Abstract #658

# 658
ADSA®-EAAP Speaker Exchange Presentation: Comparison of 3 different variable selection strategies to improve the predictions of fatty acid profile in bovine milk by mid-infrared spectrometry.
Hélène Soyeurt*1, Yves Brostaux1, Frédéric Dehareng2, Nicolas Gengler1, Pierre Dardenne2, 1University of Liège-Gembloux Agro-Bio Tech, Gembloux,Belgium, 2Walloon Agricultural Research Centre, Gembloux,Belgium.

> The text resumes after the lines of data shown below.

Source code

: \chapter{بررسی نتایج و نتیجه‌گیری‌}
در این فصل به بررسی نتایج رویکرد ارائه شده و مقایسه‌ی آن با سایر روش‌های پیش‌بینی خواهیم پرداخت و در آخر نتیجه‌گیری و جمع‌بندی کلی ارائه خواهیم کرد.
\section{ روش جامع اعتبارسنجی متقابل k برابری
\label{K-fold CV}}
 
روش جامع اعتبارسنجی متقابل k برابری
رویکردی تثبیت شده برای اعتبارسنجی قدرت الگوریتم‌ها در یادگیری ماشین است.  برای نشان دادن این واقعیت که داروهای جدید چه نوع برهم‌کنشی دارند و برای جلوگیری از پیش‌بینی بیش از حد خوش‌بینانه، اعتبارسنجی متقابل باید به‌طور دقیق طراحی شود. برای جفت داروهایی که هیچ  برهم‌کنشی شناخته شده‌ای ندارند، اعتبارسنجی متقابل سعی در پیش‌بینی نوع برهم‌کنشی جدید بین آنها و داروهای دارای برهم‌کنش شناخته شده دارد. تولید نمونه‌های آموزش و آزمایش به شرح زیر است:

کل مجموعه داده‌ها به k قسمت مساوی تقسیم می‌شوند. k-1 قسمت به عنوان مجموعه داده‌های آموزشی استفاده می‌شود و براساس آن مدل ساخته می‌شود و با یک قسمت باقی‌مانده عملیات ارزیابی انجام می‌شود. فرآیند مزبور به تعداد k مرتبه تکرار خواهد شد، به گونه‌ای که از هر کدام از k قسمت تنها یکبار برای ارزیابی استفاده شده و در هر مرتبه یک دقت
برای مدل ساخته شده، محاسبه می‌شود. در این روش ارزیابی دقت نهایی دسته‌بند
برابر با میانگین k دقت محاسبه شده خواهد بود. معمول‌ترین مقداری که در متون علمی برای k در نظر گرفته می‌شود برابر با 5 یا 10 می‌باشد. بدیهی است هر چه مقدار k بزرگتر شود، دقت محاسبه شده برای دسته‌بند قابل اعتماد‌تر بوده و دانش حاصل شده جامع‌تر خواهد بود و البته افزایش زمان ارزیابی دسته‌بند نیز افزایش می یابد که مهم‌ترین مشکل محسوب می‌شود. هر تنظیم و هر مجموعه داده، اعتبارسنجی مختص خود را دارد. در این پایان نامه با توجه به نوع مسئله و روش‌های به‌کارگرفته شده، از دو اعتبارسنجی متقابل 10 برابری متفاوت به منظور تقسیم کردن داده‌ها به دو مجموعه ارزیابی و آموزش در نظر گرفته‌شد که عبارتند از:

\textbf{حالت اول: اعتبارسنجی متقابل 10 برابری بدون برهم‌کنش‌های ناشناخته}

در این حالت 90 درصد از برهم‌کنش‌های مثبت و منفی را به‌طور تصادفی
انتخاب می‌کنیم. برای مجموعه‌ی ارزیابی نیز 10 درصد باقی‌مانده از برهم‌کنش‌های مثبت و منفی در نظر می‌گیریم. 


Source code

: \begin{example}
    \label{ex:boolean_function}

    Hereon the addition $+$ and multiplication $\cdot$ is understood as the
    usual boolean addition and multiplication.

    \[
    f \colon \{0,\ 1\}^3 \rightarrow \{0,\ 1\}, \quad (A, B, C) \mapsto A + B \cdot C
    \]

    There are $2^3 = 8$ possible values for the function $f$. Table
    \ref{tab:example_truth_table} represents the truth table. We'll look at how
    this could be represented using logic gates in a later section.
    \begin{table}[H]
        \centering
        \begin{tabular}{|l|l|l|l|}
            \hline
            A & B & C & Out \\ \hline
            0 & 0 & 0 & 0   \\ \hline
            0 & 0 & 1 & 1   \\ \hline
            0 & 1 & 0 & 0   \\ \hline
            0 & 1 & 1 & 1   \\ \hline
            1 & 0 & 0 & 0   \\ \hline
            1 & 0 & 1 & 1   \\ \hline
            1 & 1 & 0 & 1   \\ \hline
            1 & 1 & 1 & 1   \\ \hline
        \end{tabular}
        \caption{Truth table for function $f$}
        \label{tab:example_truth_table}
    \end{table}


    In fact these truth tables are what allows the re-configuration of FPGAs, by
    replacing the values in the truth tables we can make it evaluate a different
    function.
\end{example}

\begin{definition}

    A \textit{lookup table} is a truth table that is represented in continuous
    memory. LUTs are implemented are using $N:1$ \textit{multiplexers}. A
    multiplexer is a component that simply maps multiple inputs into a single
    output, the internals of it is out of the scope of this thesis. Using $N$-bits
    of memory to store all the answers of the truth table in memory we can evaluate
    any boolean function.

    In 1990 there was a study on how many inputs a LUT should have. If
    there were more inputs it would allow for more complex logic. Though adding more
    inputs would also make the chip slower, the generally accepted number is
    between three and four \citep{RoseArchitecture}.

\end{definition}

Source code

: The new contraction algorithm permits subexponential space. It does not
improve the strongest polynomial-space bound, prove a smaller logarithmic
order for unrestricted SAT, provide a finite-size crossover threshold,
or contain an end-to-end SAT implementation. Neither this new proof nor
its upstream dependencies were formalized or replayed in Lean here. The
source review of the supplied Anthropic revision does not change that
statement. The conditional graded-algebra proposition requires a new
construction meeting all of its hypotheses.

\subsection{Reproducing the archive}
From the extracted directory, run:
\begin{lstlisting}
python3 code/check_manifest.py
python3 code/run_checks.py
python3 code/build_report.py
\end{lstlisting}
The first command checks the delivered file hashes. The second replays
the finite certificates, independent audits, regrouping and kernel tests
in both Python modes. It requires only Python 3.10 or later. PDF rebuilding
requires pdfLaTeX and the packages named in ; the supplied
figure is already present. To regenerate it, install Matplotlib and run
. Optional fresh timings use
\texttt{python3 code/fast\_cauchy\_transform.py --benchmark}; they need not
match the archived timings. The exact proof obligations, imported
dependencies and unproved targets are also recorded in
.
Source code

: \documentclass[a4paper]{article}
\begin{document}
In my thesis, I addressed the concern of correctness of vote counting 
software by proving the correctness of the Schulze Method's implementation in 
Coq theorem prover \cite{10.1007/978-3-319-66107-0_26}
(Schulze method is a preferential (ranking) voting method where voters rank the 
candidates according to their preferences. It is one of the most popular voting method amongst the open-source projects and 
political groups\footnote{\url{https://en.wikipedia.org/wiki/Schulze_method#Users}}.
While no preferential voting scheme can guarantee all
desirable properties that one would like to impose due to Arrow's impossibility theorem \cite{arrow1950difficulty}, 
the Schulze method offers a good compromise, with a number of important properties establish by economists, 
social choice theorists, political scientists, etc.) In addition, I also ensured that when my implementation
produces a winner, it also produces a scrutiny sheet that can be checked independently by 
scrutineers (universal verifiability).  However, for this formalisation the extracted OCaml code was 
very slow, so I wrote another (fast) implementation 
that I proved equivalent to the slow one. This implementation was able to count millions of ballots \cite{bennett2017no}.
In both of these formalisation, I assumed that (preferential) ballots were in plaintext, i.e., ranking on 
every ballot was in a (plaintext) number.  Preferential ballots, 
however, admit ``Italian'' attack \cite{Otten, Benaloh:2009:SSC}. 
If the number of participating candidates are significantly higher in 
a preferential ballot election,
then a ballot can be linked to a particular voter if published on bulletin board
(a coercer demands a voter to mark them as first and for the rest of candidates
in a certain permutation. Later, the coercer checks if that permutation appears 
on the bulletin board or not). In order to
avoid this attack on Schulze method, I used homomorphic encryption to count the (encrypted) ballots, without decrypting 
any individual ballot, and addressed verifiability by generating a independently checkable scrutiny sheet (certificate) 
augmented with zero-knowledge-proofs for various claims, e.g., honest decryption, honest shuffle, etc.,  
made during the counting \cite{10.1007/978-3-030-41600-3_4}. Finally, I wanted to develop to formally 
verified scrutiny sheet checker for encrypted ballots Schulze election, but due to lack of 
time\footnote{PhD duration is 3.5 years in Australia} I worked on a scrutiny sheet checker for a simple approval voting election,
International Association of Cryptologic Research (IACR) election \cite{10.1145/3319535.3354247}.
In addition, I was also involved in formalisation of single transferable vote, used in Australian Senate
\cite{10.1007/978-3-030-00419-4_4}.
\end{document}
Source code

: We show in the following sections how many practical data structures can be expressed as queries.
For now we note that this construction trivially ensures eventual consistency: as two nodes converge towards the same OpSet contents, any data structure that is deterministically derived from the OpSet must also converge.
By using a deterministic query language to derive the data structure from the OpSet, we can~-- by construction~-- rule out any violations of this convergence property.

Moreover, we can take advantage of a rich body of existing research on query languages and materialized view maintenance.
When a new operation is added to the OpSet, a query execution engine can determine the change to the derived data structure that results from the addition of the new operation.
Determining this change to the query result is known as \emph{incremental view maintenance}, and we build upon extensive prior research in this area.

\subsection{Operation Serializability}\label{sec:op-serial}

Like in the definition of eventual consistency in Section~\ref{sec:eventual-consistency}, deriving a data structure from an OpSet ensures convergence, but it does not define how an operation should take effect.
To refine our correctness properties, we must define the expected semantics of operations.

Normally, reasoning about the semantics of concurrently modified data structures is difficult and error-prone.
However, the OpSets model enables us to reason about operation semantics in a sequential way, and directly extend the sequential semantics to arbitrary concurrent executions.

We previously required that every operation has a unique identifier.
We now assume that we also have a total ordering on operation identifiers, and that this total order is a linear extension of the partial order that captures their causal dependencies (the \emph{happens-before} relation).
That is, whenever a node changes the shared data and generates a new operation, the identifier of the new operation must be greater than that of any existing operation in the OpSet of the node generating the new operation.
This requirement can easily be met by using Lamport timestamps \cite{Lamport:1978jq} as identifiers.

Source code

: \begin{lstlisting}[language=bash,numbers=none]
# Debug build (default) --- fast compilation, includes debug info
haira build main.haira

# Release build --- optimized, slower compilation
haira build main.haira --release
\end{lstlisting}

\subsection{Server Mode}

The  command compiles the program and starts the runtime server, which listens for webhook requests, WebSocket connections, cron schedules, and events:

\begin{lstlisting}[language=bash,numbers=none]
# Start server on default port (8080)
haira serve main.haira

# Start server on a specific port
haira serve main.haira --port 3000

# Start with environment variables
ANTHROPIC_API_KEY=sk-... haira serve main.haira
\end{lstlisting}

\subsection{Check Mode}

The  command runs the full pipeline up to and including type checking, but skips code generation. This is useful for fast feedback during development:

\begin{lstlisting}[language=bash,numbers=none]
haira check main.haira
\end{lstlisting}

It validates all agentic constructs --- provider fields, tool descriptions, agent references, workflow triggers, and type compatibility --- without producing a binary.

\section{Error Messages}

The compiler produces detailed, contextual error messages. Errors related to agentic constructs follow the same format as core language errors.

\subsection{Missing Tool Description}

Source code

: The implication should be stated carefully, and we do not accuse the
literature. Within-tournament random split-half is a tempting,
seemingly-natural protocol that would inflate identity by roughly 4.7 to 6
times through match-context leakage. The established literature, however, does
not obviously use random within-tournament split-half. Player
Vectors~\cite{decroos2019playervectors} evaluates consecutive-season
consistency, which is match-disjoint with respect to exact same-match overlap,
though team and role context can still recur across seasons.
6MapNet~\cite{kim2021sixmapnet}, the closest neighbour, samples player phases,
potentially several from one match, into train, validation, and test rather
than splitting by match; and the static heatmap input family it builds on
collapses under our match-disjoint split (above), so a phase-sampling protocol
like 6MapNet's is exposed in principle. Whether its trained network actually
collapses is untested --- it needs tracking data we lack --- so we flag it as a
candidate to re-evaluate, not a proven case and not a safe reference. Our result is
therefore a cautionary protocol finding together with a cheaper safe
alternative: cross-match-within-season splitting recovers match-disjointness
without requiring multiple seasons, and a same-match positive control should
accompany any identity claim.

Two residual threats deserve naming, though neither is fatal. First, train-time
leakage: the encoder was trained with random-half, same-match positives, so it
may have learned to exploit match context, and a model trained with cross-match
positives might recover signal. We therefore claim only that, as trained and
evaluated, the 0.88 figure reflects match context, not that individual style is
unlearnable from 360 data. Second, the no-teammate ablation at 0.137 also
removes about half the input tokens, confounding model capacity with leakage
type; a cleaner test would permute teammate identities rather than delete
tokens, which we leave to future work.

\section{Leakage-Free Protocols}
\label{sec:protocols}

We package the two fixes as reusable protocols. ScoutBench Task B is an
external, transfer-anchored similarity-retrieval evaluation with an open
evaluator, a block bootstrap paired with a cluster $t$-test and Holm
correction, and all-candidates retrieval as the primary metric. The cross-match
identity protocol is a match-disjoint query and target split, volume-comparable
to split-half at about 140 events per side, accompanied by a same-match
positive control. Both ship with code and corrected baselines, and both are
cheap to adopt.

Mid-infrared (MIR) spectrometry is used to provide phenotypes related to the milk composition. Foss spectrum contains 1,060 datapoints. The number of reference values required to build a calibration equation is often lower than the spectral variables mainly due to the cost of chemical analysis. Problems of collinearity and overfitting appear when this high dimensional data set is used. This research will study the interest of using variable selection (VS) approach before the use of partial least square regression (PLS). The data set included 1,236 milk spectra related to their fatty acid (FA) contents. Saturated (SFA), monounsaturated (MUFA), polyunsaturated (PUFA), short chain (SCFA), medium chain (MCFA), and long chain FA (LCFA) were studied. The data set was randomly divided in 3 groups which were used to create 3 calibration and validation data sets. Three different VS methods were compared. The first strategy was based on the part of trait variability explained by each considered variables (R2VS). The second method was based on the regression coefficient estimated after PLS procedure divided by the standard deviation of the considered spectral variable (BSVS). The third strategy permitted to underline the uninformative variables which were the ones having the lowest ratio of average regression coefficient to their corresponding standard deviation estimated after a leave-one out cross-validation (UVEVS). For UVEVS and BSVS, the cutoff was determined from the known uninformative region of MIR milk spectrum. The cutoff for R2VS was determined by testing different thresholds ranged between 5 and 40%. The most interesting cutoff for R2VS was 25%. The worst results in terms of validation root mean square error of prediction (RMSEPv) were obtained using a full PLS (i.e., without VS). The maximum difference (g/dl of milk) of RMSEPv obtained from the full PLS and from the PLS using selected variables were 0.156 for SFA, 0.139 for MUFA, 0.011 for PUFA, 0.025 for SCFA, 0.164 for MCFA, and 0.188 for LCFA. R2VS gave the best results for all studied traits followed by UVEVS and then BSVS. In conclusion, the use of VS improved significantly the performance of FA MIR equations.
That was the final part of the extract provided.